In an interview with Israel Army Radio on Wednesday, Hagai Ben Artzi, the brother of Netanyahu's wife Sara, reportedly said: "it needs to be said clearly and simply: There is an anti-Semitic president in the US. It's not that Obama doesn't sympathize with [Mr. Netanyahu]. He doesn't sympathize with the people of Israel."
Netanyahu's office swifty published a condemnation: "I entirely reject the remarks of Hagai Ben Artzi."
Mr.
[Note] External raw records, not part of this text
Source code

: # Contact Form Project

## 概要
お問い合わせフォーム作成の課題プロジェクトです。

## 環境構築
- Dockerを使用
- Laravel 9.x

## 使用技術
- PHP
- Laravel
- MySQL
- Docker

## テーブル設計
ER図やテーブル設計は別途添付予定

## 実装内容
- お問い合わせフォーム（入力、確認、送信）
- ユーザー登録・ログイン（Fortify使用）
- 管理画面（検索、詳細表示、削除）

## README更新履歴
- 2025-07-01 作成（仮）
Ben Artzi, who has a history of controversial remarks, is family in more than one way.
The hardliner – who's held positions as a bible lecturer at a religious college in Jerusalem, and in the Education Ministry, and has a doctorate in Israel thought and philosophy from Hebrew University in Jerusalem – also represents the family of hawkish nationalists who support Netanyahu and for whom any movement on the peace process is going to stir tension.
The Israeli daily Haaretz reported that Knesset Member Michael Ben Ari of the far-right National Union party recently hung a poster with a picture in which Obama looks like he is bowing to a Gulf prince, underneath a headline, "Caution! [Palestine Liberation Organization] Agent in the White House!''
Suspicion of Obama
So how widespread are those views of Obama in Israel?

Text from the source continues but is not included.